• **Problem**
Could you set down the lines below, from the one containing "If you comment" through the final line, exactly as written?

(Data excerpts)

____

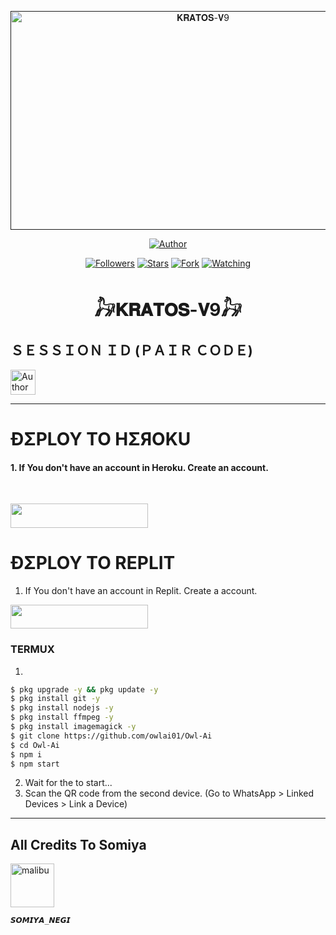  <p align="center">  
  <a href="">
    <img alt="𝐊𝐑𝐀𝐓𝐎𝐒-𝐕9" width="600" height="350" src="https://telegra.ph/file/61cace84b0ce9fdebf4ee.jpg">
  </a>
</p>



<p align="center">
<a href="https://github.com/owlai01/Owl-Ai"><img title="Author" src="https://img.shields.io/badge/THE 𝐊𝐑𝐀𝐓𝐎𝐒-𝐕9 -red?style=for-the-badge&logo=github"></a>
<p/>

<p align="center">
<a href="https://github.com/mickeynagasaki12?tab=followers"><img title="Followers" src="https://img.shields.io/github/followers/mickeynagasaki12?label=Followers&style=social"></a>
<a href="https://github.com/mickeynagasaki12/KRATOS-V9-/stargazers/"><img title="Stars" src="https://img.shields.io/github/stars/mickeynagasaki12/KRATOS-V9?&style=social"></a>
<a href="https://github.com/mickeynagasaki12/KRATOS-V9-/network/members"><img title="Fork" src="https://img.shields.io/github/forks/owlai01/KRATOS-V9?style=social"></a>
<a href="https://github.com/mickeynagasaki12/KRATOS-V9-/watchers"><img title="Watching" src="https://img.shields.io/github/watchers/mickeynagasaki12/KRATOS-V9?label=Watching&style=social"></a>
</p>
 
<h1 align="center">𓃗𝐊𝐑𝐀𝐓𝐎𝐒-𝐕9𓃗</h1>

<h2 align="left">ＳＥＳＳＩＯＮ ＩＤ (ＰＡＩＲ ＣＯＤＥ)</h2>
<p align="left">
<a href="https://replit.com/@vagaabond9/Pairing-Owl-ai"><img height= "40" title="Author" src="https://img.shields.io/badge/SESSION ID-black?style=for-the-badge&logo=replit"></a>
<p/>

****




<h1 align="left">ÐΣPLOY TO HΣЯOKU</h1> 

#### 1. If You don't have an account in Heroku. Create an account.
<br>
       <p align="left"><a href="https://signup.heroku.com"> <img src="https://img.shields.io/badge/heroku%20Account-purple?style=for-the-badge&logo=heroku" width="220" height="38.45"/></a></p>



<h1 align="left">ÐΣPLOY TO REPLIT</h1> 

1. If You don't have an account in Replit. Create a account.
    <br>
<p align="left"><a href="https://replit.com/signup"> <img src="https://img.shields.io/badge/replit%20Account-purple?style=for-the-badge&logo=replit" width="220" height="38.45"/></a></p>


### TERMUX
1. 
```sh
$ pkg upgrade -y && pkg update -y
$ pkg install git -y
$ pkg install nodejs -y
$ pkg install ffmpeg -y
$ pkg install imagemagick -y
$ git clone https://github.com/owlai01/Owl-Ai
$ cd Owl-Ai
$ npm i 
$ npm start
```
2. Wait for the to start...
3. Scan the QR code from the second device. (Go to WhatsApp > Linked Devices > Link a Device) 
---------

<h2 align="left">All Credits To Somiya </h2>

<a href="https://github.com/mickeynagasaki12"><img src="https://telegra.ph/file/6ac60544dabe7d3c2c84a.jpg" width="70" height="70" alt="malibu"/></a>
  
`𝙎𝙊𝙈𝙄𝙔𝘼_𝙉𝙀𝙂𝙄`


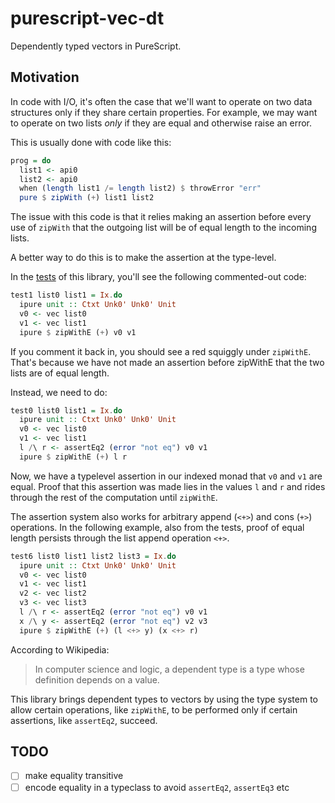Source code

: # purescript-vec-dt

Dependently typed vectors in PureScript.

## Motivation

In code with I/O, it's often the case that we'll want to operate on two data structures only if they share certain properties. For example, we may want to operate on two lists _only_ if they are equal and otherwise raise an error.

This is usually done with code like this:

```purescript
prog = do
  list1 <- api0
  list2 <- api0
  when (length list1 /= length list2) $ throwError "err"
  pure $ zipWith (+) list1 list2
```

The issue with this code is that it relies making an assertion before every use of `zipWith` that the outgoing list will be of equal length to the incoming lists.

A better way to do this is to make the assertion at the type-level.

In the [tests](./test/Main.purs) of this library, you'll see the following commented-out code:

```purescript
test1 list0 list1 = Ix.do
  ipure unit :: Ctxt Unk0' Unk0' Unit
  v0 <- vec list0
  v1 <- vec list1
  ipure $ zipWithE (+) v0 v1
```

If you comment it back in, you should see a red squiggly under `zipWithE`. That's because we have not made an assertion before zipWithE that the two lists are of equal length.

Instead, we need to do:

```purescript
test0 list0 list1 = Ix.do
  ipure unit :: Ctxt Unk0' Unk0' Unit
  v0 <- vec list0
  v1 <- vec list1
  l /\ r <- assertEq2 (error "not eq") v0 v1
  ipure $ zipWithE (+) l r
```

Now, we have a typelevel assertion in our indexed monad that `v0` and `v1` are equal. Proof that this assertion was made lies in the values `l` and `r` and rides through the rest of the computation until `zipWithE`.

The assertion system also works for arbitrary append (`<+>`) and cons (`+>`) operations. In the following example, also from the tests, proof of equal length persists through the list append operation `<+>`.

```purescript
test6 list0 list1 list2 list3 = Ix.do
  ipure unit :: Ctxt Unk0' Unk0' Unit
  v0 <- vec list0
  v1 <- vec list1
  v2 <- vec list2
  v3 <- vec list3
  l /\ r <- assertEq2 (error "not eq") v0 v1
  x /\ y <- assertEq2 (error "not eq") v2 v3
  ipure $ zipWithE (+) (l <+> y) (x <+> r)
```

According to Wikipedia:

> In computer science and logic, a dependent type is a type whose definition depends on a value.

This library brings dependent types to vectors by using the type system to allow certain operations, like `zipWithE`, to be performed only if certain assertions, like `assertEq2`, succeed.

## TODO

- [ ] make equality transitive
- [ ] encode equality in a typeclass to avoid `assertEq2`, `assertEq3` etc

____

• **Solution to this problem**
If you comment it back in, you should see a red squiggly under `zipWithE`. That's because we have not made an assertion before zipWithE that the two lists are of equal length.

Instead, we need to do:

```purescript
test0 list0 list1 = Ix.do
  ipure unit :: Ctxt Unk0' Unk0' Unit
  v0 <- vec list0
  v1 <- vec list1
  l /\ r <- assertEq2 (error "not eq") v0 v1
  ipure $ zipWithE (+) l r
```

Now, we have a typelevel assertion in our indexed monad that `v0` and `v1` are equal. Proof that this assertion was made lies in the values `l` and `r` and rides through the rest of the computation until `zipWithE`.

The assertion system also works for arbitrary append (`<+>`) and cons (`+>`) operations. In the following example, also from the tests, proof of equal length persists through the list append operation `<+>`.

```purescript
test6 list0 list1 list2 list3 = Ix.do
  ipure unit :: Ctxt Unk0' Unk0' Unit
  v0 <- vec list0
  v1 <- vec list1
  v2 <- vec list2
  v3 <- vec list3
  l /\ r <- assertEq2 (error "not eq") v0 v1
  x /\ y <- assertEq2 (error "not eq") v2 v3
  ipure $ zipWithE (+) (l <+> y) (x <+> r)
```

According to Wikipedia:

> In computer science and logic, a dependent type is a type whose definition depends on a value.

This library brings dependent types to vectors by using the type system to allow certain operations, like `zipWithE`, to be performed only if certain assertions, like `assertEq2`, succeed.

## TODO

- [ ] make equality transitive
- [ ] encode equality in a typeclass to avoid `assertEq2`, `assertEq3` etc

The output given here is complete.